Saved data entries
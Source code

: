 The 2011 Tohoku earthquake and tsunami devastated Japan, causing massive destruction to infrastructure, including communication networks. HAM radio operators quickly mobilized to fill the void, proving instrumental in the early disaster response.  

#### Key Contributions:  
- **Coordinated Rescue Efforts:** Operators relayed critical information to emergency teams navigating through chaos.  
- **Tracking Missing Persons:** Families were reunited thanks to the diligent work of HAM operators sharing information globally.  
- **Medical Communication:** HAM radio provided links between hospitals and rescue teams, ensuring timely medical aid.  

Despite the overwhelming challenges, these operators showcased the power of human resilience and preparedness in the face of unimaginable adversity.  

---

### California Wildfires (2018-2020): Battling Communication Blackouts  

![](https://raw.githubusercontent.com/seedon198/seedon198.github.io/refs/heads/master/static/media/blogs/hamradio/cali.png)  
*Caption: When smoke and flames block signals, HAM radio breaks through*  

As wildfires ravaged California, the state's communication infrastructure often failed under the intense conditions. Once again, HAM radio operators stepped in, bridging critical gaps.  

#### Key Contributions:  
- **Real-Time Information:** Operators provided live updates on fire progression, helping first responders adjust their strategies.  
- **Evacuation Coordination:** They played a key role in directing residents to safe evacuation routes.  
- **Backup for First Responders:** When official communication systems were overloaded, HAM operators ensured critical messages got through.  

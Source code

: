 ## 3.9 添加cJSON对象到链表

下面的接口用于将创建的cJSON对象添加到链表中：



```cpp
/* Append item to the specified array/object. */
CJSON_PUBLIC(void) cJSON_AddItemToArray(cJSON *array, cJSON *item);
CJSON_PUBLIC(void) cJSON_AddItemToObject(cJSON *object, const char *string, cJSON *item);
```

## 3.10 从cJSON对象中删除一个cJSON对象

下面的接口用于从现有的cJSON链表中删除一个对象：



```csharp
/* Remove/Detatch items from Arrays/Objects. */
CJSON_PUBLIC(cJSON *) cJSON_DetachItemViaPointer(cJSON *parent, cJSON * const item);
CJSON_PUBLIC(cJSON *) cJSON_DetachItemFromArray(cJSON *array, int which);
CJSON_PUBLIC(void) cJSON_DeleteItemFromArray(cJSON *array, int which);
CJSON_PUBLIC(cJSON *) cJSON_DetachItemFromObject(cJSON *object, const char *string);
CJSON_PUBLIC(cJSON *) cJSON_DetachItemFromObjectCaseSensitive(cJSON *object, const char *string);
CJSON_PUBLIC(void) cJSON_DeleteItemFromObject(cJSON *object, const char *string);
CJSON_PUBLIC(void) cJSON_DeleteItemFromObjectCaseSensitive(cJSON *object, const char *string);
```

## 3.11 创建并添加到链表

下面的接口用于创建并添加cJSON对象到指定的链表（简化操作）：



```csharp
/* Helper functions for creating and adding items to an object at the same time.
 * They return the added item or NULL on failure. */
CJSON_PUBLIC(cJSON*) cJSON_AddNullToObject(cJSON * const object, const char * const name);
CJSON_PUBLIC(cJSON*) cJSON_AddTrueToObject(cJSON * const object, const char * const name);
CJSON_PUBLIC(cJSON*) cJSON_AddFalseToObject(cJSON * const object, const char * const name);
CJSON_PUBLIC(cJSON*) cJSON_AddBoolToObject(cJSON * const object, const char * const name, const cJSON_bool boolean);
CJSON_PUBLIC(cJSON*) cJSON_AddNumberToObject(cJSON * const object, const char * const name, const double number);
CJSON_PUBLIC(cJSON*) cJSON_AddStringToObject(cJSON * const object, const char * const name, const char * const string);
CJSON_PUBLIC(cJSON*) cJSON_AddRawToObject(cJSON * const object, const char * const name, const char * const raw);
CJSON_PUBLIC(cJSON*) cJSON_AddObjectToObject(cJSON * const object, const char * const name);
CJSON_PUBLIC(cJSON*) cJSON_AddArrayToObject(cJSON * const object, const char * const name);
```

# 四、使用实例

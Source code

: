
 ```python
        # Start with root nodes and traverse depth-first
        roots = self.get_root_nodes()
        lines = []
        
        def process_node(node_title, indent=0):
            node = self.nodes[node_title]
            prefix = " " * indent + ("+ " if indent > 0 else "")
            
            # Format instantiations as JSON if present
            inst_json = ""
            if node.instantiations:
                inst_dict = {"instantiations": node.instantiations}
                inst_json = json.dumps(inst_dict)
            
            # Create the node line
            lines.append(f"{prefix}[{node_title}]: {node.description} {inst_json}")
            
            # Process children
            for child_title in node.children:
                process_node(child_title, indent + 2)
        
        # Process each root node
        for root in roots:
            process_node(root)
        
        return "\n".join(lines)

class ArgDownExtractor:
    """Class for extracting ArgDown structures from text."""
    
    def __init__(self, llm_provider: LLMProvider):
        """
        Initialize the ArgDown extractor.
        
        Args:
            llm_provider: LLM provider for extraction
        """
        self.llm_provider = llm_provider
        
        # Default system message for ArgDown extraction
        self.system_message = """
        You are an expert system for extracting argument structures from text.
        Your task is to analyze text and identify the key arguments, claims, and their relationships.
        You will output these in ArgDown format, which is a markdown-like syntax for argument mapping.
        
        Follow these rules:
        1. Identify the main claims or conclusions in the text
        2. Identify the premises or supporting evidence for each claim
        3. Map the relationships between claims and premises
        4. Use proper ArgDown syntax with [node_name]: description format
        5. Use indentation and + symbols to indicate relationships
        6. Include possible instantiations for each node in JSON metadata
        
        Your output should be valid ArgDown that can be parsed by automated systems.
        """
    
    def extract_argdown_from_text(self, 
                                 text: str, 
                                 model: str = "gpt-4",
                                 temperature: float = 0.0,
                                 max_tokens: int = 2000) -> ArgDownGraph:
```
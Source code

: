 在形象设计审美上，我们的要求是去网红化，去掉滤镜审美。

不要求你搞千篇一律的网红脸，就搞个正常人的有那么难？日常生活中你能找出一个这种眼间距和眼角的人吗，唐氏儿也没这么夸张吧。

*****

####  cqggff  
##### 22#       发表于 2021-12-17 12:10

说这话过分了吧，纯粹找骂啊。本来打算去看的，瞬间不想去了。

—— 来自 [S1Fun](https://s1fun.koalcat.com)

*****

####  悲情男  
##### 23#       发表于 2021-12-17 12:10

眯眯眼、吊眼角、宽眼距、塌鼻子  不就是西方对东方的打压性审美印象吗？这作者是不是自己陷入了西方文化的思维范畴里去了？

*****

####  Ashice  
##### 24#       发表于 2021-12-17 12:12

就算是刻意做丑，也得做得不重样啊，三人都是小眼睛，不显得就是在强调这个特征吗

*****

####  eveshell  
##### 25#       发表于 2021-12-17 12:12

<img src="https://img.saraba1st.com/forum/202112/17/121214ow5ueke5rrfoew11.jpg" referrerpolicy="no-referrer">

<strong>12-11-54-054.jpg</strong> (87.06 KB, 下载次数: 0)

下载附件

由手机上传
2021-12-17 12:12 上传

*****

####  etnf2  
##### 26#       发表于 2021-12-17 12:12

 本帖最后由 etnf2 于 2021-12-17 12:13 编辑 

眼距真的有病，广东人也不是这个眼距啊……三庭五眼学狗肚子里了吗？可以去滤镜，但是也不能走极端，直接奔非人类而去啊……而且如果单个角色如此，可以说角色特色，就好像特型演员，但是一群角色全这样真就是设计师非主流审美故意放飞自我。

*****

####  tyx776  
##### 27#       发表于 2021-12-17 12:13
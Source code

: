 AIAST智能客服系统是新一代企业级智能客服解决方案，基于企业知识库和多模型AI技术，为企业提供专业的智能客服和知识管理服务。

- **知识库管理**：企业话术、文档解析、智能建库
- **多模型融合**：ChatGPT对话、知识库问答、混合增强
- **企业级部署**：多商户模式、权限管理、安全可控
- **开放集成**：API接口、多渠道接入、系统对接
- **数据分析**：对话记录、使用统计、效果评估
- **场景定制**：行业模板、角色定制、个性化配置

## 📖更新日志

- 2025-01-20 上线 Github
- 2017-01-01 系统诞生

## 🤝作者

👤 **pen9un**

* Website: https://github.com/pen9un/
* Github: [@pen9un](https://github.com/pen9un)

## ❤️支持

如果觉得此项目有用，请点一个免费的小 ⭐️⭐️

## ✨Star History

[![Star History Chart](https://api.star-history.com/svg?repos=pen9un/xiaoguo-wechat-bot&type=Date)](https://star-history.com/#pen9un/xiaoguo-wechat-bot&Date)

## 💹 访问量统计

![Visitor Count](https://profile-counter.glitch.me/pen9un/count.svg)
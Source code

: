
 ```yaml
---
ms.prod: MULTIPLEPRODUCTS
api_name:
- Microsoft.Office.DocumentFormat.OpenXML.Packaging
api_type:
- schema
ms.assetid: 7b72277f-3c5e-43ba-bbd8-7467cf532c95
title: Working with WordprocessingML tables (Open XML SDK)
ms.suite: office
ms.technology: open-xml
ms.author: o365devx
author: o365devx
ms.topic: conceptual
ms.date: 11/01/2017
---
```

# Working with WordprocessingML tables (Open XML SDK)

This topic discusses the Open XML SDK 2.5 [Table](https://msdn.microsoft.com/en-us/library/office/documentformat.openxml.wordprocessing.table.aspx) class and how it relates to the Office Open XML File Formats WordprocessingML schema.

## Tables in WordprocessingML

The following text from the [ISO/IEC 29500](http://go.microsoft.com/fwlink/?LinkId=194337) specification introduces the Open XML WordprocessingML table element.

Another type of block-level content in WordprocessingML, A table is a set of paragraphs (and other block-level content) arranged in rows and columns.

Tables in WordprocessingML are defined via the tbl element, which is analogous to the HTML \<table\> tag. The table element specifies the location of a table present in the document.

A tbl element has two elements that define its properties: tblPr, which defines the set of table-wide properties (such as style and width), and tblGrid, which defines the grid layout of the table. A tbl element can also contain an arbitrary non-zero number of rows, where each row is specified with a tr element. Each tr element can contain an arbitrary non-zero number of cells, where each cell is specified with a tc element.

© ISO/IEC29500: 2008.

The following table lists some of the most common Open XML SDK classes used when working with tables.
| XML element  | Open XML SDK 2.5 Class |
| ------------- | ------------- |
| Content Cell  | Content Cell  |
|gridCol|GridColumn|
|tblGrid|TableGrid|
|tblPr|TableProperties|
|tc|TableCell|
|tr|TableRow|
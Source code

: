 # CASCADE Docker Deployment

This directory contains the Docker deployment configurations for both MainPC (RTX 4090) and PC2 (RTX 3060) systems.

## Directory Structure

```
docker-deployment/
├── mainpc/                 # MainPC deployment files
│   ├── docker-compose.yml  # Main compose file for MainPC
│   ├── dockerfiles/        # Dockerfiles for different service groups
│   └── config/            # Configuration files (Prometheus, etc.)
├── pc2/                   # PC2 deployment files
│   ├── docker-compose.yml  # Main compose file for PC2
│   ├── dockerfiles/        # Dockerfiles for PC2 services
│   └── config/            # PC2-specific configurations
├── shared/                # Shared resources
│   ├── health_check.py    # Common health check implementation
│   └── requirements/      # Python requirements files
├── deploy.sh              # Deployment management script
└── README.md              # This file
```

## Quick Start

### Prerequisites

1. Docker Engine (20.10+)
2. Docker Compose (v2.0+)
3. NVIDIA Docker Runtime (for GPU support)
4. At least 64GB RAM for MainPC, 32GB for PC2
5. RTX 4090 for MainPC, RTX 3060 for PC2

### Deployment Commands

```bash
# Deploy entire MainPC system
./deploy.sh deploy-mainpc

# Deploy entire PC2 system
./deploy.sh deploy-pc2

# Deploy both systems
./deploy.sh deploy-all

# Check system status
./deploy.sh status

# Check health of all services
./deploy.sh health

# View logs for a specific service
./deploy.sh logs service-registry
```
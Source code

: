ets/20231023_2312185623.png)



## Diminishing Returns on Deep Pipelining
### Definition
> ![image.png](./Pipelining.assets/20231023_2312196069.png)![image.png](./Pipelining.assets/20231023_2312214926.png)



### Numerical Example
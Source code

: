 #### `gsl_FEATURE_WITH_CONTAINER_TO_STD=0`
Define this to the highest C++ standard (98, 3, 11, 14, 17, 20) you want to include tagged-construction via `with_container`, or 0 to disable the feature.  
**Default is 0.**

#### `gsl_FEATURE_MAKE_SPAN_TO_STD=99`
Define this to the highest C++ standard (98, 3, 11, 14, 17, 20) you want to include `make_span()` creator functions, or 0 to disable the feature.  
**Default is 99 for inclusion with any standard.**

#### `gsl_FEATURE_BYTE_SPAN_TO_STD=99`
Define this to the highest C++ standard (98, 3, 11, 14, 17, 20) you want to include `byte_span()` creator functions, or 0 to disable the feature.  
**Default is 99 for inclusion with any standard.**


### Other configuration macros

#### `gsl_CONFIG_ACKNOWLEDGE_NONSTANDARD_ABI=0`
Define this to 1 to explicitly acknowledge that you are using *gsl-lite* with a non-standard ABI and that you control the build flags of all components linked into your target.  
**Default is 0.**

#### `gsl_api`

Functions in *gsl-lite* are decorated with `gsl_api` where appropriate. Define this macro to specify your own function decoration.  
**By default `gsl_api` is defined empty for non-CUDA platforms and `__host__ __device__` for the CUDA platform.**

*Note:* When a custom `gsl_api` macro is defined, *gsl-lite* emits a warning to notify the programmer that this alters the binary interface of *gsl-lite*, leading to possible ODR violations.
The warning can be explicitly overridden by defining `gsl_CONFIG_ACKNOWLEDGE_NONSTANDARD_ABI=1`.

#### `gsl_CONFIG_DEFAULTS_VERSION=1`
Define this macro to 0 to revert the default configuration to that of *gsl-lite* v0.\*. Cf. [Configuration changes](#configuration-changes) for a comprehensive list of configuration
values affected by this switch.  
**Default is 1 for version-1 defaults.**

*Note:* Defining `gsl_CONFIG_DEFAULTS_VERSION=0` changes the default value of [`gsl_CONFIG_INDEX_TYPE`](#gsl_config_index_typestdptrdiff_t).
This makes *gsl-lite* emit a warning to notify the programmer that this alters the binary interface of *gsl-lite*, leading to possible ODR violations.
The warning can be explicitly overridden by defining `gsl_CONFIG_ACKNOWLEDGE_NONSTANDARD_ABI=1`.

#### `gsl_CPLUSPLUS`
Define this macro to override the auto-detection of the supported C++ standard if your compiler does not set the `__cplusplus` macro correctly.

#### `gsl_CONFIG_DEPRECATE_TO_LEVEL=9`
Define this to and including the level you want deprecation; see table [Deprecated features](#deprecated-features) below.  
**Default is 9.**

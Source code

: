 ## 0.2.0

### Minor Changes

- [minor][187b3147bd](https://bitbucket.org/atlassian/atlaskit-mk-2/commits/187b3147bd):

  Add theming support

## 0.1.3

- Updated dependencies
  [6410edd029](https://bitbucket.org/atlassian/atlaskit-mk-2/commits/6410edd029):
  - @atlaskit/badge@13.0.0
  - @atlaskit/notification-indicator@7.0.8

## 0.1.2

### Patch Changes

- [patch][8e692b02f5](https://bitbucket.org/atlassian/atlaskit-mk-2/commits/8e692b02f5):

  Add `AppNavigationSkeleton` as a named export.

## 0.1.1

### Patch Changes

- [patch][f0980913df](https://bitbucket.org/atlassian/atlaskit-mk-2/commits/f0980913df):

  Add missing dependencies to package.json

■ Exercise directions ■
Lines with "defined": find them in the data and copy each one.

■ Task output ■
Tables in WordprocessingML are defined via the tbl element, which is analogous to the HTML \<table\> tag. The table element specifies the location of a table present in the document.
**By default `gsl_api` is defined empty for non-CUDA platforms and `__host__ __device__` for the CUDA platform.**
*Note:* When a custom `gsl_api` macro is defined, *gsl-lite* emits a warning to notify the programmer that this alters the binary interface of *gsl-lite*, leading to possible ODR violations.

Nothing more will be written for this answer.